No real shoreline structure to speak of


----------



## fish*FEAR*me (Mar 8, 2006)

Ruminator said:


> Is there even any shoreline structure there?
> The one time I drove by it looked like a small lake with grassy shore all the way around.


The whole north shore is lined with rock.. plenty of channel cats in there. Plus bass, bluegill, and sometimes trout.


----------



## TankerYanker (Jul 9, 2014)

Here is a pic of what you can catch early in the spring when the conditions are right -S wind and bright sun- walk down the hill to the rocky bank on the north shore, I caught a few nice bass throwing a jerkbait, paralleling the rocks. That's about the only time of year I fish there because the tics are pretty bad in all those weeds getting down to the rocks. Not a bad place to go after a short day at work, about 1/2 mile from the house.


----------



## GULPisgreat (Mar 17, 2009)

There are some solid bass in Petros, I saw them myself this spring. I fish on the rocks. It's tricky navigating that shore though. Spray some tick repellent on. Try shad baits. There are lots of good sized shad in there. I would maybe throw a trout colored bait like a swimbait or something. Also bluegill baits. Don't forget the staple, spinnerbait, jig, T rig worm and such.


----------



## Tbomb55 (Nov 27, 2008)

I second the Sippo recommendation, much larger and way, way more scenic.


----------



## Ruminator (Apr 6, 2004)

Thanks guys, I appreciate your help.


----------



## FlashMan2702 (Jun 2, 2006)

I third the sippo suggestion. Probably only 2 miles further up the same road, and more opportunities from my experience. Neither one much of a guarantee but I've personally had way more success at Sippo. Bluegills, carp, cats and the occasional bass


----------



## whitey7 (Aug 20, 2014)

Does anyone fish sippo from a boat or yak? Is it better fishing away from the pier?


----------



## DHower08 (Nov 20, 2015)

Yup


----------



## Ruminator (Apr 6, 2004)

DHower, sorry I missed your post. This is to show my younger brother a shore fishing option to take his wife out occasionally to do something different for an evening.
Neither of them have any real knowledge of fishing so I'm thinking whatever they can catch with live bait. Primarily panfish and whatever hits that they can put back.

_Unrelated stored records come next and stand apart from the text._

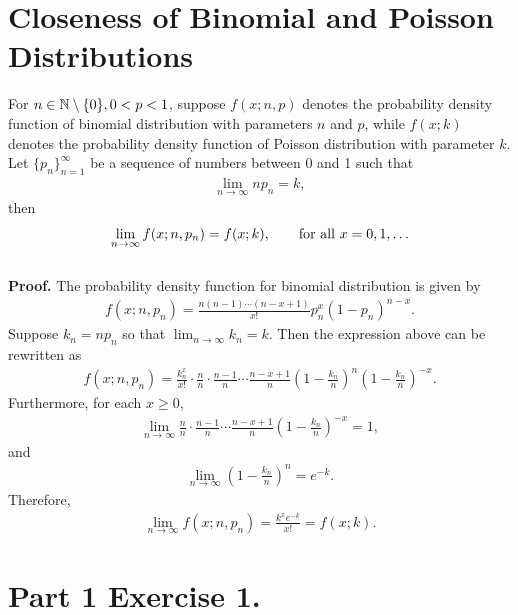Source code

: \section*{Closeness of Binomial and Poisson Distributions}

For $n\in \mathbb{N}\setminus\{0\}, 0 < p < 1$, suppose $f(x; n, p)$ denotes the probability density function of binomial distribution with parameters $n$ and $p$, while $f(x; k)$ denotes the probability density function of Poisson distribution with parameter $k$. Let $\{p_n\}_{n=1}^{\infty}$ be a sequence of numbers between 0 and 1 such that
\begin{align*}
\lim_{n\rightarrow\infty} np_n = k,
\end{align*}
then
\begin{align*}
\lim_{n\rightarrow \infty} f(x; n, p_n) = f(x; k), \qquad \mathrm{for\ all\ } x = 0, 1, \ldots
\end{align*}
~\\
\textbf{Proof.} The probability density function for binomial distribution is given by
\begin{align*}
f(x; n, p_n) = \frac{n(n-1)\cdots (n-x+1)}{x!}p_n^x (1-p_n)^{n-x}.
\end{align*}
Suppose $k_n = np_n$ so that $\lim_{n\rightarrow \infty} k_n = k$. Then the expression above can be rewritten as 
\begin{align*}
f(x; n, p_n) = \frac{k_n^x}{x!}\cdot \frac{n}{n}\cdot \frac{n-1}{n}\cdots \frac{n-x+1}{n}\left(1 - \frac{k_n}{n} \right)^n \left(1 - \frac{k_n}{n} \right)^{-x}.
\end{align*}
Furthermore, for each $x\geq 0$,
\begin{align*}
\lim_{n\rightarrow \infty} \frac{n}{n} \cdot \frac{n-1}{n}\cdots \frac{n-x+1}{n}\left(1 - \frac{k_n}{n} \right)^{-x} = 1,
\end{align*}
and
\begin{align*}
\lim_{n\rightarrow \infty} \left(1 - \frac{k_n}{n} \right)^n = e^{-k}.
\end{align*}
Therefore,
\begin{align*}
\lim_{n\rightarrow \infty} f(x; n, p_n) = \frac{k^xe^{-k}}{x!} = f(x; k).
\end{align*}

\section*{Part 1 Exercise 1.}

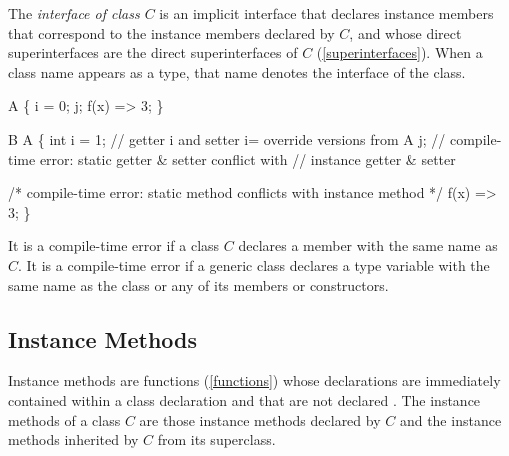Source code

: \documentclass{article}
\begin{document}
\LMHash{}
The {\em interface of class $C$} is an implicit interface that declares instance members that correspond to the instance members declared by $C$, and whose direct superinterfaces are the direct superinterfaces of $C$ (\ref{superinterfaces}).
When a class name appears as a type, that name denotes the interface of the class.




\begin{dartCode}
\CLASS{} A \{
  \VAR{} i = 0;
  \VAR{} j;
  f(x) => 3;
\}

\CLASS{} B \EXTENDS{} A \{
  int i = 1; // getter i and setter i= override versions from A
  \STATIC{} j; // compile-time error: static getter \& setter conflict with
  // instance getter \& setter

  /* compile-time error: static method conflicts with instance method */
  \STATIC{} f(x) => 3;
\}
\end{dartCode}

\LMHash{}
It is a compile-time error if a class $C$ declares a member with the same name as $C$.
It is a compile-time error if a generic class declares a type variable with the same name as the class or any of its members or constructors.


\subsection{Instance Methods}

\LMHash{}
Instance methods are functions (\ref{functions}) whose declarations are immediately contained within a class declaration and that are not declared \STATIC{}.
The instance methods of a class $C$ are those instance methods declared by $C$ and the instance methods inherited by $C$ from its superclass.
\end{document}
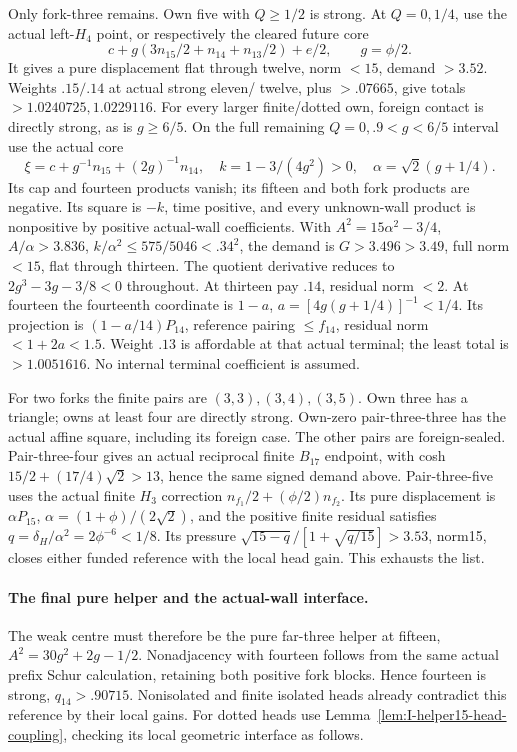 \documentclass[11pt]{article}
\theoremstyle{definition}
\theoremstyle{remark}
\begin{document}
Only fork-three remains. Own five with \(Q\ge1/2\) is strong.
At \(Q=0,1/4\), use the actual left-\(H_4\) point, or respectively
the cleared future core
\[
 c+g(3n_{15}/2+n_{14}+n_{13}/2)+e/2,\qquad g=\phi/2.
\]
It gives a pure displacement flat through twelve, norm \(<15\),
demand \(>3.52\). Weights \(.15/.14\) at actual strong eleven/
twelve, plus \(>.07665\), give totals \(>1.0240725,1.0229116\).
For every larger finite/dotted own, foreign contact is directly strong,
as is \(g\ge6/5\). On the full remaining \(Q=0,.9<g<6/5\)
interval use the actual core
\[
 \xi=c+g^{-1}n_{15}+(2g)^{-1}n_{14},\quad
 k=1-3/(4g^2)>0,\quad \alpha=\sqrt2(g+1/4).
\]
Its cap and fourteen products vanish; its fifteen and both fork
products are negative. Its square is \(-k\), time positive, and
every unknown-wall product is nonpositive by positive actual-wall
coefficients. With \(A^2=15\alpha^2-3/4\),
\(A/\alpha>3.836\), \(k/\alpha^2\le575/5046<.34^2\), the demand
is \(G>3.496>3.49\), full norm \(<15\), flat through thirteen.
The quotient derivative reduces to \(2g^3-3g-3/8<0\) throughout.
At thirteen pay \(.14\), residual norm \(<2\). At fourteen the
fourteenth coordinate is \(1-a\),
\(a=[4g(g+1/4)]^{-1}<1/4\). Its projection is
\((1-a/14)P_{14}\), reference pairing \(\le f_{14}\), residual
norm \(<1+2a<1.5\). Weight \(.13\) is affordable at that actual
terminal; the least total is \(>1.0051616\). No internal terminal
coefficient is assumed.

For two forks the finite pairs are \((3,3),(3,4),(3,5)\).
Own three has a triangle; owns at least four are directly strong.
Own-zero pair-three-three has the actual affine square, including its
foreign case. The other pairs are foreign-sealed. Pair-three-four
gives an actual reciprocal finite \(B_{17}\) endpoint, with
cosh \(15/2+(17/4)\sqrt2>13\), hence the same signed demand above.
Pair-three-five uses the actual finite \(H_3\) correction
\(n_{f_1}/2+(\phi/2)n_{f_2}\). Its pure displacement is
\(\alpha P_{15}\), \(\alpha=(1+\phi)/(2\sqrt2)\), and the
positive finite residual satisfies \(q=\delta_H/\alpha^2=2\phi^{-6}<1/8\).
Its pressure
\(\sqrt{15-q}/[1+\sqrt{q/15}]>3.53\), norm15, closes either
funded reference with the local head gain. This exhausts the list.

\paragraph{The final pure helper and the actual-wall interface.}
The weak centre must therefore be the pure far-three helper at fifteen,
\(A^2=30g^2+2g-1/2\). Nonadjacency with fourteen follows from the
same actual prefix Schur calculation, retaining both positive fork
blocks. Hence fourteen is strong, \(q_{14}>.90715\). Nonisolated
and finite isolated heads already contradict this reference by their
local gains. For dotted heads use
Lemma~\ref{lem:I-helper15-head-coupling}, checking its local geometric
interface as follows.
\end{document}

But if they need to go through weeds with possible ticks, they won't; his wife already has serious health issues.

Maybe I need to take the advice posted here and check out Sippo?


----------



## DHower08 (Nov 20, 2015)

Petros and sippo both have very easy access. Another spot would be lock4 in canal fulton


----------



## Ruminator (Apr 6, 2004)

Thanks, we'll look into all three.


----------



## FlashMan2702 (Jun 2, 2006)

Ruminator said:


> DHower, sorry I missed your post. This is to show my younger brother a shore fishing option to take his wife out occasionally to do something different for an evening.
> Neither of them have any real knowledge of fishing so I'm thinking whatever they can catch with live bait. Primarily panfish and whatever hits that they can put back.
> 
> But if they need to go through weeds with possible ticks, they won't; his wife already has serious health issues.
> ...


Sippo features a pretty large "T" shaped dock that extends out into the lake from shore with benches all along the way. Only downside is it can get crowded on nice days & evenings, but that's to be expected. There is also ample shore line access on each side of the marina with benches and tables as well.


----------